Did you know that back pain is the leading cause of disability worldwide? Speaking from first-hand experience, the pain is not a joke and it is not restricted to the elderly. There are many misconceptions that come along with trying to understand something that affects so many.

Here are some of those myths about back pain debunked!

1. Back Pain and Back Problems Won’t Happen to Me

As we said in the introduction, back pain affects a ton of people. In fact, 8 out of 10 people will experience back pain at some point in their lives, so it’s important to understand how to prep and deal with it once it happens.

2. Moving will Make my Back Pain Worse

Nope—you must keep moving. You can move slowly but it’s important to keep your mobility going especially to increase blood flow. Ladies, if you’re on your period, it’s easy to curl up on a couch in the fetal position and not exercise, however, if you do it regularly, blood flow will increase and you cramps will reduce.
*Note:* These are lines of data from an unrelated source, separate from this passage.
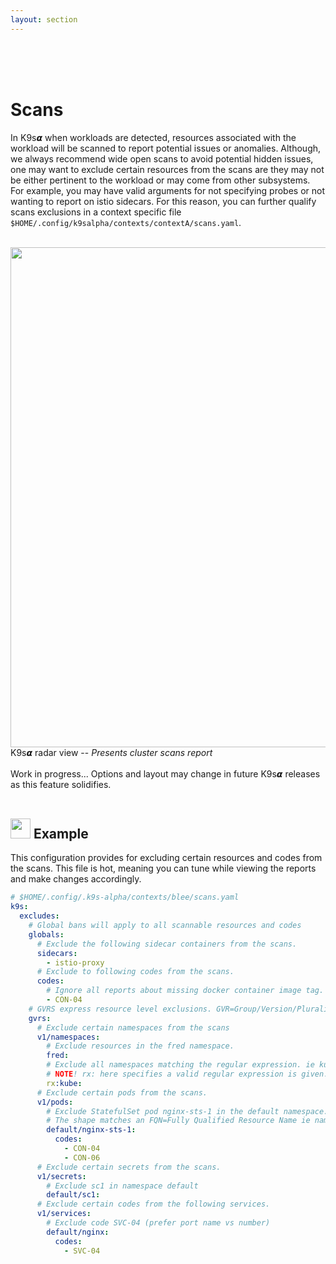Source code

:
 ```yaml
---
layout: section
---
```


<i class="icon fas fa-hdd fa-7x"></i>

<br/>
<br/>
<br/>

# Scans

In K9s𝞪 when workloads are detected, resources associated with the workload will be scanned to report potential issues or anomalies. Although, we always recommend wide open scans to avoid potential hidden issues, one may want to exclude certain resources from the scans are they may not be either pertinent to the workload or may come from other subsystems. For example, you may have valid arguments for not specifying probes or not wanting to report on istio sidecars. For this reason, you can further qualify scans exclusions in a context specific file `$HOME/.config/k9salpha/contexts/contextA/scans.yaml`.

<br/>
<div class="center">
  <img src="/assets/screens/radars.png" align="center" width="800" height="auto">
  <br/>
  K9s𝞪 radar view -- <i>Presents cluster scans report</i>
</div>

<br/>
<div class="note">
  <i class="fas fa-skull"></i> Work in progress... Options and layout may change in future K9s𝞪 releases as this feature solidifies.
</div>

<br/>

## <img src="/assets/sections/examples.png" width="auto" height="32"/> Example

This configuration provides for excluding certain resources and codes from the scans. This file is hot, meaning you can tune while viewing the reports and make changes accordingly.

```yaml
# $HOME/.config/.k9s-alpha/contexts/blee/scans.yaml
k9s:
  excludes:
    # Global bans will apply to all scannable resources and codes
    globals:
      # Exclude the following sidecar containers from the scans.
      sidecars:
        - istio-proxy
      # Exclude to following codes from the scans.
      codes:
        # Ignore all reports about missing docker container image tag.
        - CON-04
    # GVRS express resource level exclusions. GVR=Group/Version/Pluralize-Resource-Name
    gvrs:
      # Exclude certain namespaces from the scans
      v1/namespaces:
        # Exclude resources in the fred namespace.
        fred:
        # Exclude all namespaces matching the regular expression. ie kube-system, kube-public, kube-node-lease
        # NOTE! rx: here specifies a valid regular expression is given.
        rx:kube:
      # Exclude certain pods from the scans.
      v1/pods:
        # Exclude StatefulSet pod nginx-sts-1 in the default namespace.
        # The shape matches an FQN=Fully Qualified Resource Name ie namespace-name/resource-name
        default/nginx-sts-1:
          codes:
            - CON-04
            - CON-06
      # Exclude certain secrets from the scans.
      v1/secrets:
        # Exclude sc1 in namespace default
        default/sc1:
      # Exclude certain codes from the following services.
      v1/services:
        # Exclude code SVC-04 (prefer port name vs number)
        default/nginx:
          codes:
            - SVC-04
```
3. Avoid Exercise at all Costs

Avoiding exercise and weight lifting is not the way to go. Gentle exercise is perfectly acceptable when experiencing back pain, you just need to go slow. Don’t be afraid to challenge yourself eventually. Small weights aren’t going to kill you.

4. A Scan Show you What’s Wrong

Psychologically, you may feel better knowing what’s wrong, on the flipside, seeing a scan can make one fearful of any kind of movement.

5. Pain Means Damage

It’s easy to think that pain means your back is forever damaged. This is obviously not the case. Pain can be managed and even alleviated. Don’t let the fear of the pain ruin your mobility. A heating pad can do wonders for back aches. If you don’t have a heating pad, grab a disposable one from your local pharmacy. Alternatively, you can use Icy Hot or take some Ibuprofen or Advil to quell the pain.

6. Physical Activity Means Immunity from Pain

While you may be less prone to pain, it can happen to anyone anywhere. If you play a sport that requires lots of back work, be sure to add stretches and conditioning to help make sure you avoid injuries.

7. Back Pain only Occur to the Elderly

Back pain injuries are actually most common among those ages 35-55. After the age of 55, back pain tends to decrease. Also, if you have back pain when you’re younger, it doesn’t mean that it will get worse as you get older.

8. My Parents Have it, So I’ll Have it

Back pain is not genetic. Just because your parents didn’t have any back pain does not mean you will not have it either—you can still experience it. If you want to remain limber, try gentle yoga. Yoga keeps you flexible and can help with preventing back pain.